Source data:

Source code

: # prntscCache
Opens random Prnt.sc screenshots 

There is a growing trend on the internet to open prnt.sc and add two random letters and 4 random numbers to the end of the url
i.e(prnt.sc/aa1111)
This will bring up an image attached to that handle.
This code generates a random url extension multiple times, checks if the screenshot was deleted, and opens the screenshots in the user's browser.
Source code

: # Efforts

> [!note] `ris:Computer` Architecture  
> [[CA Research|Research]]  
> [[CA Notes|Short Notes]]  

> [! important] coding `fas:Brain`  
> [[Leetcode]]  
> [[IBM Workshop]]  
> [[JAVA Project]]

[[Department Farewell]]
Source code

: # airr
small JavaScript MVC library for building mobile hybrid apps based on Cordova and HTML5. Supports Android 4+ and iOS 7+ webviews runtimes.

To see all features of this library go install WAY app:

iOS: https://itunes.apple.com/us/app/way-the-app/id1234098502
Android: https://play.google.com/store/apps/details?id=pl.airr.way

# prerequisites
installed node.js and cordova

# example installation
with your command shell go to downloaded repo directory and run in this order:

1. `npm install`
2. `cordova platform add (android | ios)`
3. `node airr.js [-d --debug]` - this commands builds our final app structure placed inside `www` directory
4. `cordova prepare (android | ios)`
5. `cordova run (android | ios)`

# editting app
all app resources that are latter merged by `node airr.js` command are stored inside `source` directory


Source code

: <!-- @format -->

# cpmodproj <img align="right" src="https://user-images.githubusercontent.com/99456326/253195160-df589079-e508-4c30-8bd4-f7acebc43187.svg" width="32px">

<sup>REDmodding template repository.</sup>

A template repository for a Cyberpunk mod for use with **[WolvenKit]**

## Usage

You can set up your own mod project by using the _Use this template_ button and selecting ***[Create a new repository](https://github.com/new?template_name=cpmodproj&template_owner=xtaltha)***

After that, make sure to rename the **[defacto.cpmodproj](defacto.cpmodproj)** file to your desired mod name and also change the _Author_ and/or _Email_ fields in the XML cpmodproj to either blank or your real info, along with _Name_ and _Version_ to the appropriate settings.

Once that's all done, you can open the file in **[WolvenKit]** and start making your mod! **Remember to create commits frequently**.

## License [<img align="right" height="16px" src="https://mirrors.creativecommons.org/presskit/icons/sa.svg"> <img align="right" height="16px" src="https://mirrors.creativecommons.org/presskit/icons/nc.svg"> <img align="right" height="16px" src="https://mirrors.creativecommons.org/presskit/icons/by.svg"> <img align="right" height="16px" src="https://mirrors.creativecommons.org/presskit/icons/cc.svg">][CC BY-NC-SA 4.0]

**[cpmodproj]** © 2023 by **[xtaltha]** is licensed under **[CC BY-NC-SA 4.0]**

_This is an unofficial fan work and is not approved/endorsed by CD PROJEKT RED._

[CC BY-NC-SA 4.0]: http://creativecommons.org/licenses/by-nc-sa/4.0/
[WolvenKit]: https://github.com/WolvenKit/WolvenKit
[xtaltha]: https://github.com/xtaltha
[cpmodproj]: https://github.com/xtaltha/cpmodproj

Activity. Print the lines above from the one with "This code generates" through the one with "You can set", both included, exactly as written and nothing more.

Solution to the exercise.
This code generates a random url extension multiple times, checks if the screenshot was deleted, and opens the screenshots in the user's browser.
Source code

: # Efforts

> [!note] `ris:Computer` Architecture  
> [[CA Research|Research]]  
> [[CA Notes|Short Notes]]  

> [! important] coding `fas:Brain`  
> [[Leetcode]]  
> [[IBM Workshop]]  
> [[JAVA Project]]

[[Department Farewell]]
Source code

: # airr
small JavaScript MVC library for building mobile hybrid apps based on Cordova and HTML5. Supports Android 4+ and iOS 7+ webviews runtimes.

To see all features of this library go install WAY app:

iOS: https://itunes.apple.com/us/app/way-the-app/id1234098502
Android: https://play.google.com/store/apps/details?id=pl.airr.way

# prerequisites
installed node.js and cordova

# example installation
with your command shell go to downloaded repo directory and run in this order:

1. `npm install`
2. `cordova platform add (android | ios)`
3. `node airr.js [-d --debug]` - this commands builds our final app structure placed inside `www` directory
4. `cordova prepare (android | ios)`
5. `cordova run (android | ios)`

# editting app
all app resources that are latter merged by `node airr.js` command are stored inside `source` directory


Source code

: <!-- @format -->

# cpmodproj <img align="right" src="https://user-images.githubusercontent.com/99456326/253195160-df589079-e508-4c30-8bd4-f7acebc43187.svg" width="32px">

<sup>REDmodding template repository.</sup>

A template repository for a Cyberpunk mod for use with **[WolvenKit]**

## Usage

You can set up your own mod project by using the _Use this template_ button and selecting ***[Create a new repository](https://github.com/new?template_name=cpmodproj&template_owner=xtaltha)***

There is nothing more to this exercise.